The catch phrase in the media these days is “Capitalism on the way up, socialism on the way down.” Of course, we know that it wasn’t capitalism on the way up - it was socialism. And it’s going to be even more socialism on the way down. I think that’s one reason why libertarians need to be very careful when speaking to non-libertarians. We need to make clear that when we speak of things like “capitalism” or “the free market,” we are not referring to the economic system as it exists in the US today. We’re talking about an economic system that has never existed fully, but one to which we have been closer in the past than we are today. We need to make sure others understand that government support of business through sweetheart deals, protectionism, or subsidies is no more capitalist than government restrictions on business. Government-sponsored entities like Fannie Mae and Freddie Mac are in no way, shape, or form free-market creations.

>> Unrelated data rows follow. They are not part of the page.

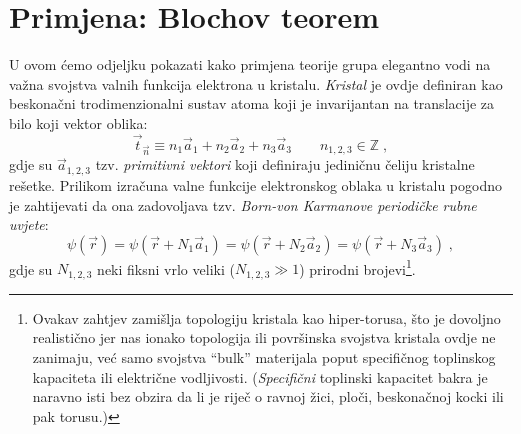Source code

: \section{Primjena: Blochov teorem}

U ovom ćemo odjeljku pokazati kako primjena teorije grupa elegantno
vodi na važna svojstva valnih funkcija elektrona u kristalu.
\emph{Kristal} je ovdje definiran kao beskonačni trodimenzionalni
sustav atoma koji je invarijantan na translacije 
za bilo koji vektor oblika:
\begin{equation}
  \vec{t}_{\vec{n}} \equiv n_1 \vec{a}_1 + n_2 \vec{a}_2 
  + n_3  \vec{a}_3 \qquad n_{1,2,3}\in\mathbb{Z}\;,
\label{tn}
\end{equation}
gdje su $\vec{a}_{1,2,3}$ tzv. \emph{primitivni vektori} koji definiraju
jediničnu čeliju kristalne rešetke. Prilikom izračuna valne funkcije 
elektronskog
oblaka u kristalu pogodno je zahtijevati da ona zadovoljava tzv.
\emph{Born-von Karmanove periodičke rubne uvjete}:
\begin{equation}
 \psi(\vec{r}) = \psi(\vec{r} + N_1 \vec{a}_1)= \psi(\vec{r} + N_2 \vec{a}_2)
= \psi(\vec{r} + N_3 \vec{a}_3) \;,
\end{equation}
gdje su $N_{1,2,3}$ neki fiksni vrlo veliki ($N_{1,2,3}\gg 1$) prirodni 
brojevi\footnote{
Ovakav zahtjev zamišlja topologiju kristala kao hiper-torusa, što je
dovoljno realistično jer nas ionako topologija ili površinska svojstva
kristala ovdje ne zanimaju, već samo svojstva ``bulk'' materijala poput
specifičnog toplinskog kapaciteta ili električne vodljivosti.
(\emph{Specifični} toplinski kapacitet bakra je naravno isti bez obzira da li je riječ
o ravnoj žici, ploči, beskonačnoj kocki ili pak torusu.)}.

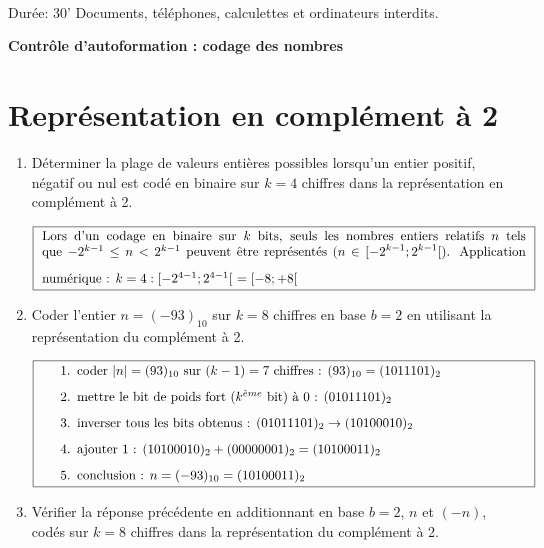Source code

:\documentclass[12pt]{article}
\def\entete#1{\framebox[12.6cm][l]{Nom : \hspace*{3.85cm} Prénom : \hspace*{3cm}Groupe : {\bf A}$\rule[-0.3cm]{0cm}{1cm}$}
\hfill
\framebox[0.7cm]{\bf \ 3 $\rule[-0.3cm]{0cm}{1cm}$}
\framebox[0.7cm]{\bf \ 2 $\rule[-0.3cm]{0cm}{1cm}$}
\framebox[0.7cm]{\bf \ 1 $\rule[-0.3cm]{0cm}{1cm}$}
\framebox[0.7cm]{\bf \ 0 $\rule[-0.3cm]{0cm}{1cm}$}\\[1mm]
{\footnotesize\sc Durée: 30'\hfill 
Documents, téléphones, calculettes et ordinateurs interdits.}\\[2mm]
\centerline{\bf #1}}
\begin{document}

\entete{Contrôle d'autoformation : codage des nombres}
\section{Représentation en complément à 2}
\begin{enumerate}
\item Déterminer la plage de valeurs entières possibles lorsqu'un
	entier positif, négatif ou nul est codé en binaire 
	sur $k = 4$ chiffres dans la représentation en complément à 2.
	
	$$\framebox[13.5cm]{\begin{minipage}{13cm}
	Lors d'un codage en binaire sur $k$ bits, 
	seuls les nombres entiers relatifs $n$ 
	tels que $-2^{k-1} \leq n < 2^{k-1}$ peuvent être représentés 
	($\displaystyle n \in [-2^{k-1};2^{k-1}[$).
	\vspace*{3mm}
	
	Application numérique : $k=4 : [-2^{4-1};2^{4-1}[ \ = [-8;+8[$
	\end{minipage}}$$

\item Coder l'entier $n = (- 93)_{10}$ sur $k = 8$ chiffres en base $b = 2$
	en utilisant la représentation du complément à 2.
	
	$$\framebox[13.5cm]{
\begin{minipage}{13cm}
\begin{enumerate}
\item coder $|n|=(93)_{10}$ sur $(k-1) = 7$ chiffres :
	$(93)_{10} = (1011101)_2$ 
\item mettre le bit de poids fort ($k^{\grave eme}$ bit) à $0$ :
        $(01011101)_2$ 
\item inverser tous les bits obtenus :
        $(01011101)_2 \rightarrow (10100010)_2$
\item ajouter 1 : 
	$(10100010)_2 + (00000001)_2 = (10100011)_2$
\item conclusion :
	$n = (-93)_{10} = (10100011)_2$
\end{enumerate}
\end{minipage}}$$

\item Vérifier la réponse précédente en additionnant en base $b=2$,
	$n$ et $(-n)$, codés sur $k = 8$ chiffres dans la représentation
	du complément à 2.


\end{enumerate}
\end{document}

This bailout program is a remarkably bad idea. It results from a fundamental misdiagnosis of events, and will cause further agony down the road. But the impact to the financial system is probably not going to be the worst effect of this whole thing. What is really going to be detrimental over the long term is the lesson that most people take away from this episode. The current financial crisis and the bailout plan will be held up as another example of so-called “market failure” and used as a justification for more regulation, more restrictions on the market, and bigger and bigger government. The Great Depression occurred almost eighty years ago, but even today statists refer to it as an example of how capitalism failed and FDR’s socialism saved us. It’s all nonsense, of course, but it’s great propaganda for those who wish to push a big-government ideology. This latest episode will just perpetuate the same economic myths that have plagued us for almost a century.